En ce qui concerne la décision portant obligation de quitter le territoire français :
13. En premier lieu, par voie de conséquence du rejet des conclusions dirigées contre la décision portant refus de renouvellement de titre de séjour, l'exception d'illégalité de cette décision doit être écartée au soutien des conclusions dirigées contre la décision portant obligation de quitter le territoire français.
14. En deuxième lieu, pour les mêmes motifs que ceux précédemment énoncés au point 8 du présent jugement, le moyen tiré de la méconnaissance du 9° de l'article L. 611-3 du code de l'entrée et du séjour des étrangers et du droit d'asile doit être écarté.

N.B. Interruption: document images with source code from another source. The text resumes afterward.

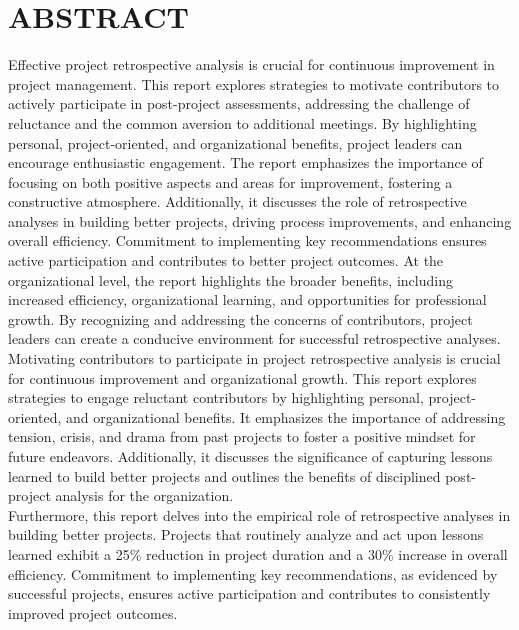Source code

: \documentclass{article}
\begin{document}

\newpage
\tableofcontents
\newpage

\section{ABSTRACT}
\noindent Effective project retrospective analysis is crucial for continuous improvement in project management. This report explores strategies to motivate contributors to actively participate in post-project assessments, addressing the challenge of reluctance and the common aversion to additional meetings. By highlighting personal, project-oriented, and organizational benefits, project leaders can encourage enthusiastic engagement. The report emphasizes the importance of focusing on both positive aspects and areas for improvement, fostering a constructive atmosphere. Additionally, it discusses the role of retrospective analyses in building better projects, driving process improvements, and enhancing overall efficiency. Commitment to implementing key recommendations ensures active participation and contributes to better project outcomes. At the organizational level, the report highlights the broader benefits, including increased efficiency, organizational learning, and opportunities for professional growth. By recognizing and addressing the concerns of contributors, project leaders can create a conducive environment for successful retrospective analyses.\\

Motivating contributors to participate in project retrospective analysis is crucial for continuous improvement and organizational growth. This report explores strategies to engage reluctant contributors by highlighting personal, project-oriented, and organizational benefits. It emphasizes the importance of addressing tension, crisis, and drama from past projects to foster a positive mindset for future endeavors. Additionally, it discusses the significance of capturing lessons learned to build better projects and outlines the benefits of disciplined post-project analysis for the organization.\\

Furthermore, this report delves into the empirical role of retrospective analyses in building better projects. Projects that routinely analyze and act upon lessons learned exhibit a 25\% reduction in project duration and a 30\% increase in overall efficiency. Commitment to implementing key recommendations, as evidenced by successful projects, ensures active participation and contributes to consistently improved project outcomes.
\end{document}
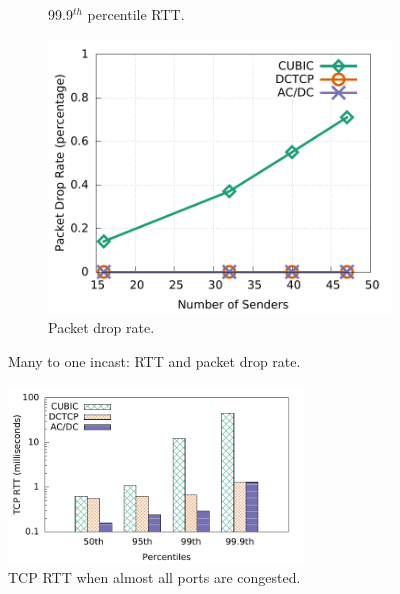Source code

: \begin{figure}[!t]
\begin{subfigure}[b]{0.45\textwidth}
                \caption{99.9$^{th}$ percentile RTT.}
                \label{incast_9k_999th_sockperf}
        \end{subfigure}
        \begin{subfigure}[b]{0.45\textwidth}
                \centering
                \includegraphics[width=\textwidth]{acdctcp/figures/incast/plots9k/incast_droprate_vary_sender.pdf}
                \caption{Packet drop rate.}
                \label{incast_9k_droprate}
        \end{subfigure}
        \caption{Many to one incast: RTT and packet drop rate.}
        \label{incast_9k_sockperf_droprate}
\end{figure}


\begin{figure}[!t]
        \centering
  \includegraphics[width=0.7\textwidth]{acdctcp/figures/incast/pressure/incast_pressure_compare_sockperf.pdf}
        \caption{TCP RTT when almost all ports are congested.}
        \label{sockperf_pressure_incast}
\end{figure}



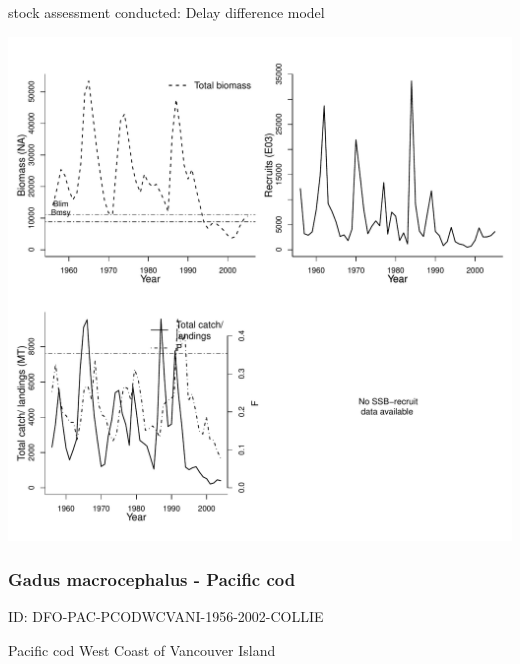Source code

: stock assessment conducted: Delay difference model 
\begin{center}
\vspace{-0.2cm}\includegraphics[scale=0.65]{../tex/figures/plot-DFO-PAC-PCODHS-1956-2005-COLLIE.pdf}
\end{center}

\newpage
\subsubsection{Gadus macrocephalus - Pacific cod}
ID: DFO-PAC-PCODWCVANI-1956-2002-COLLIE

Pacific cod West Coast of Vancouver Island 

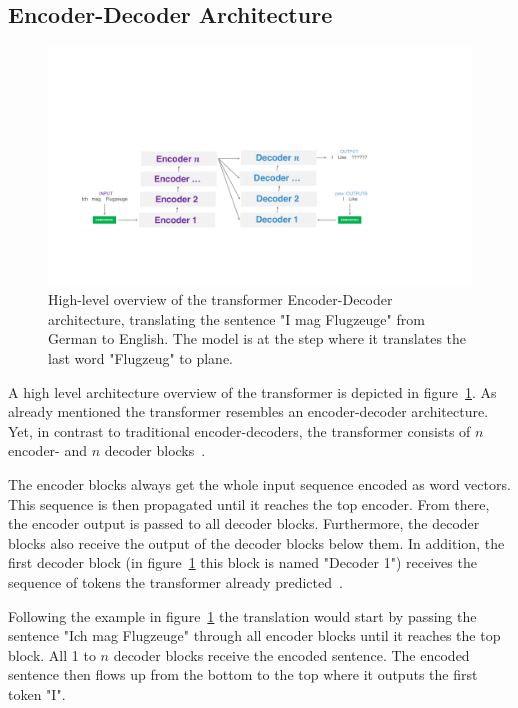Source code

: \subsection{Encoder-Decoder Architecture}

\begin{figure}[htp]
	\centering
	\includegraphics[width=\textwidth]{figures/03_theory/03_transformer_Architecture_HighLevel}
	\caption{High-level overview of the transformer Encoder-Decoder architecture, translating the sentence "I mag Flugzeuge" from German to English. The model is at the step where it translates the last word "Flugzeug" to plane.}
	\label{fig:03_transformer_HighlevelOverview}
\end{figure}

A high level architecture overview of the transformer is depicted in figure~\ref{fig:03_transformer_HighlevelOverview}. As already mentioned the transformer resembles an encoder-decoder architecture. Yet, in contrast to traditional encoder-decoders, the transformer consists of $n$ encoder- and $n$ decoder blocks~\cite{Vaswani2017d}. 
\medskip

The encoder blocks always get the whole input sequence encoded as word vectors. This sequence is then propagated until it reaches the top encoder. From there, the encoder output is passed to all decoder blocks. Furthermore, the decoder blocks also receive the output of the decoder blocks below them. In addition, the first decoder block {(in figure~\ref{fig:03_transformer_HighlevelOverview} this block is named "Decoder 1")} receives the sequence of tokens the transformer already predicted~\cite{Vaswani2017d}. 
\medskip

Following the example in figure~\ref{fig:03_transformer_HighlevelOverview} the translation would start by passing the sentence "Ich mag Flugzeuge" through all encoder blocks until it reaches the top block. All 1 to $n$ decoder blocks receive the encoded sentence. The encoded sentence then flows up from the bottom to the top where it outputs the first token "I". 

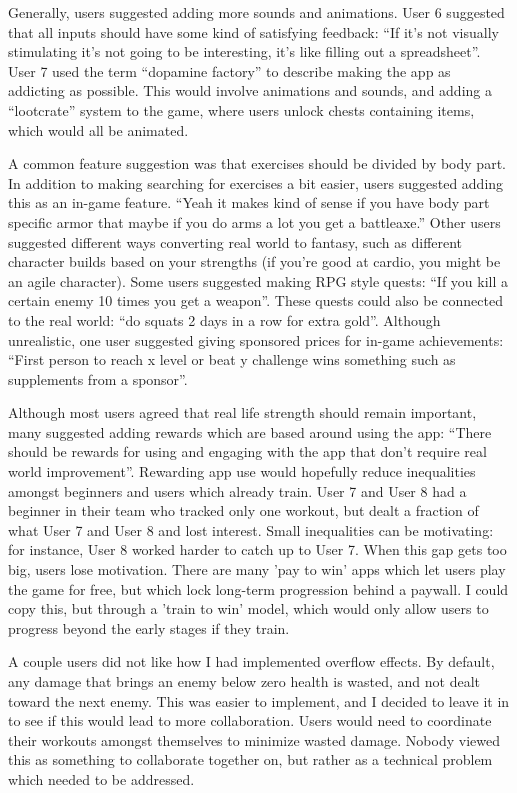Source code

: \documentclass{l4proj}
\begin{document}
Generally, users suggested adding more sounds and animations. User 6 suggested that all inputs should have some kind of satisfying feedback: ``If it's not visually stimulating it's not going to be interesting, it's like filling out a spreadsheet''. User 7 used the term ``dopamine factory'' to describe making the app as addicting as possible. This would involve animations and sounds, and adding a ``lootcrate'' system to the game, where users unlock chests containing items, which would all be animated. 

A common feature suggestion was that exercises should be divided by body part. In addition to making searching for exercises a bit easier, users suggested adding this as an in-game feature. ``Yeah it makes kind of sense if you have body part specific armor that maybe if you do arms a lot you get a battleaxe.'' Other users suggested different ways converting real world to fantasy, such as different character builds based on your strengths (if you're good at cardio, you might be an agile character). Some users suggested making RPG style quests: ``If you kill a certain enemy 10 times you get a weapon''. These quests could also be connected to the real world: ``do squats 2 days in a row for extra gold''. Although unrealistic, one user suggested giving sponsored prices for in-game achievements: ``First person to reach x level or beat y challenge wins something such as supplements from a sponsor''.

Although most users agreed that real life strength should remain important, many suggested adding rewards which are based around using the app: ``There should be rewards for using and engaging with the app that don't require real world improvement''. Rewarding app use would hopefully reduce inequalities amongst beginners and users which already train.  User 7 and User 8 had a beginner in their team who tracked only one workout, but dealt a fraction of what User 7 and User 8 and lost interest. Small inequalities can be motivating: for instance, User 8 worked harder to catch up to User 7. When this gap gets too big, users lose motivation. There are many 'pay to win' apps which let users play the game for free, but which lock long-term progression behind a paywall. I could copy this, but through a 'train to win' model, which would only allow users to progress beyond the early stages if they train. 

A couple users did not like how I had implemented overflow effects. By default, any damage that brings an enemy below zero health is wasted, and not dealt toward the next enemy. This was easier to implement, and I decided to leave it in to see if this would lead to more collaboration. Users would need to coordinate their workouts amongst themselves to minimize wasted damage. Nobody viewed this as something to collaborate together on, but rather as a technical problem which needed to be addressed.
\end{document}
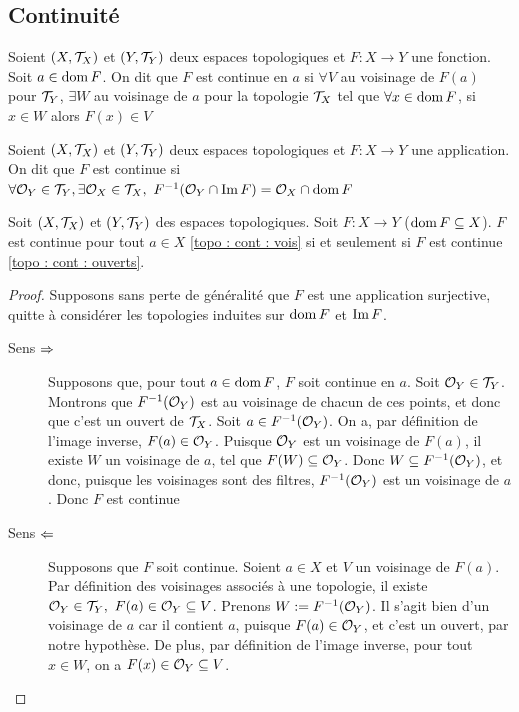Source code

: \subsection{Continuité}
    
\begin{definition}\label{topo : cont : vois}
    Soient $(X,\topologie_X)$ et $(Y,\topologie_Y)$ deux espaces topologiques et $F:X\to Y$ une fonction. Soit $a\in\dom F$. On dit que $F$ est continue en $a$ si
    $\forall V$ au voisinage de $F(a)$ pour $\topologie_Y$, $\exists W$ au voisinage de $a$ pour la topologie $\topologie_X$ tel que $\forall x\in \dom F$, si $x\in W$ alors $F(x)\in V$
\end{definition}
\begin{definition}\label{topo : cont : ouverts}
   Soient $(X,\topologie_X)$ et $(Y,\topologie_Y)$ deux espaces topologiques et $F:X\to Y$ une application. On dit que $F$ est continue si $\forall \ouvert_Y\in\topologie_Y,\exists \ouvert_X\in\topologie_X,\ F^{-1}(\ouvert_Y\cap\im F) = \ouvert_X\cap \dom F$
\end{definition}
\begin{proposition}
     Soit $(X, \topologie_X)$ et $ (Y, \topologie_Y) $ des espaces topologiques. Soit $F:X\to Y$ ($\dom F \subseteq X$). $F$ est continue pour tout $a\in X$ \ref{topo : cont : vois} si et seulement si $F$ est continue \ref{topo : cont : ouverts}.
\end{proposition}
\begin{proof}
    Supposons sans perte de généralité que $F$ est une application surjective, quitte à considérer les topologies induites sur $\dom F$ et $\im F$.
    \begin{description}
        \item[Sens $\alors$] Supposons que, pour tout $a\in\dom F$, $F$ soit continue en $a$. Soit $\ouvert_Y\in \topologie_Y$. Montrons que $F^{-1}(\ouvert_Y)$ est au voisinage de chacun de ces points, et donc que c'est un ouvert de $\topologie_X$. Soit $a\in F^{-1}(\ouvert_Y)$. On a, par définition de l'image inverse, $F(a)\in\ouvert_Y$. Puisque $\ouvert_Y$ est un voisinage de $F(a)$, il existe $W$ un voisinage de $a$, tel que $F(W)\subseteq \ouvert_Y$. Donc $W\subseteq F^{-1}(\ouvert_Y)$, et donc, puisque les voisinages sont des filtres, $F^{-1}(\ouvert_Y)$ est un voisinage de $a$. Donc $F$ est continue
        \item[Sens $\si$] Supposons que $F$ soit continue. Soient $a\in X$ et $V$ un voisinage de $F(a)$. Par définition des voisinages associés à une topologie, il existe $\ouvert_Y\in\topologie_Y,\ F(a)\in\ouvert_Y\subseteq V$.  Prenons $W:=F^{-1}(\ouvert_Y)$. Il s'agit bien d'un voisinage de $a$ car il contient $a$, puisque $F(a)\in\ouvert_Y$, et c'est un ouvert, par notre hypothèse. De plus, par définition de l'image inverse, pour tout $x\in W$, on a $F(x)\in\ouvert_Y\subseteq V$.
    \end{description}
\end{proof}

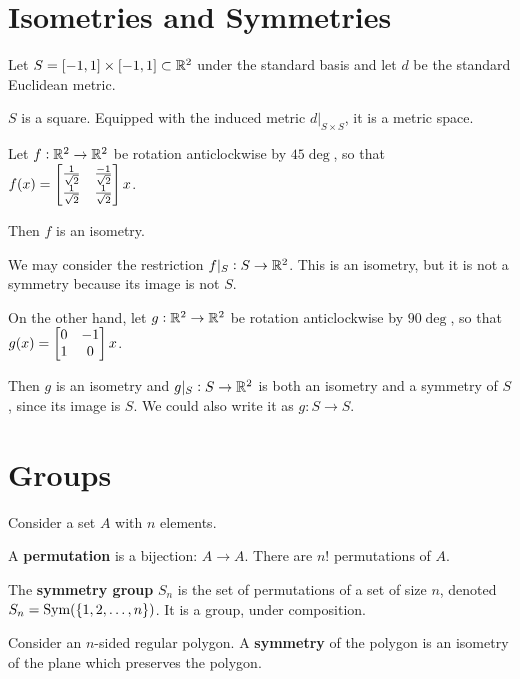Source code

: \section{Isometries and Symmetries}

\begin{example*}
  Let $S = [-1, 1] \times [-1, 1] \subset \mathbb{R}^2$ under the standard basis and let $d$ be the
  standard Euclidean metric.

  $S$ is a square. Equipped with the induced metric $d|_{S\times S}$, it is a metric space.

  Let $f:\mathbb{R}^2 \to \mathbb{R}^2$ be rotation anticlockwise by $45\deg$, so that
  $f(x) = \begin{bmatrix}\frac{1}{\sqrt{2}} & \frac{-1}{\sqrt{2}}\\\frac{1}{\sqrt{2}} & \frac{1}{\sqrt{2}}\\ \end{bmatrix}x$.

  Then $f$ is an isometry.

  We may consider the restriction $f|_S: S \to \mathbb{R}^2$. This is an isometry, but it is not a symmetry
  because its image is not $S$.

  On the other hand, let $g:\mathbb{R}^2 \to \mathbb{R}^2$ be rotation anticlockwise by $90\deg$, so that
  $g(x) = \begin{bmatrix}0 & -1\\1 & 0\\ \end{bmatrix}x$.

  Then $g$ is an isometry and $g|_S: S \to \mathbb{R}^2$ is both an isometry and a symmetry of $S$, since
  its image is $S$. We could also write it as $g: S \to S$.
\end{example*}


\section{Groups}

Consider a set $A$ with $n$ elements.

\begin{definition*}
  A \textbf{permutation} is a bijection: $A \to A$. There are $n!$ permutations of $A$.
\end{definition*}

\begin{definition*}
  The \textbf{symmetry group} $S_n$ is the set of permutations of a set of size $n$, denoted
  $S_n = \text{Sym}(\{1,2,\ldots,n\})$. It is a group, under composition.
\end{definition*}

\begin{definition*}
  Consider an $n$-sided regular polygon. A \textbf{symmetry} of the polygon is an isometry of the
  plane which preserves the polygon.
\end{definition*}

15. En troisième lieu, pour les mêmes motifs que ceux précédemment énoncés aux points 10 et 12 du présent jugement, les moyens tirés de la méconnaissance de l'article 3-1 de la convention internationale des droits de l'enfant, des stipulations de l'article 8 de la convention européenne de sauvegarde des droits de l'homme et des libertés fondamentales et de l'erreur manifeste d'appréciation au regard des conséquences sur sa situation personnelle, doivent être écartés.
16. Il résulte de ce qui précède que Mme E n'est pas fondée à demander l'annulation de l'arrêté du 12 octobre 2021 par lequel le préfet de l'Essonne a refusé de lui délivrer un titre de séjour, lui a fait obligation de quitter le territoire français dans un délai de trente jours et a fixé le pays à destination duquel elle sera renvoyée en cas d'exécution d'office.
Sur les conclusions à fin d'injonction et d'astreinte :
17. Le présent jugement, qui rejette les conclusions à fin d'annulation présentées par Mme E n'appelle aucune mesure d'exécution. Dès lors, les conclusions à fin d'injonction sous astreinte présentées par la requérante ne peuvent qu'être rejetées.
Sur les frais de l'instance :
18. Les dispositions de l'article L. 761-1 du code de justice administrative font obstacle à ce que soit mise à la charge de l'Etat, qui n'est pas la partie perdante dans la présente instance, la somme que Mme E demande au titre des frais exposés par elle et non compris dans les dépens.
D E C I D E :
Article 1er : La requête de Mme E est rejetée.
Article 2 : Le présent jugement sera notifié à Mme D E et au préfet de l'Essonne.
Délibéré après l'audience du 6 septembre 2022, à laquelle siégeaient :
Mme Boukheloua, présidente,
Mme Mathou, première conseillère,
M. Maljevic, conseiller.
Rendu public par mise à disposition au greffe le 20 septembre 2022.
Le rapporteur,
signé
S. Maljevic
La présidente,
signé
N. Boukheloua
La greffière,
signé
B. Bartyzel
La République mande et ordonne au préfet de l'Essonne en ce qui le concerne ou à tous commissaires de justice à ce requis en ce qui concerne les voies de droit commun, contre les parties privées, de pourvoir à l'exécution de la présente décision.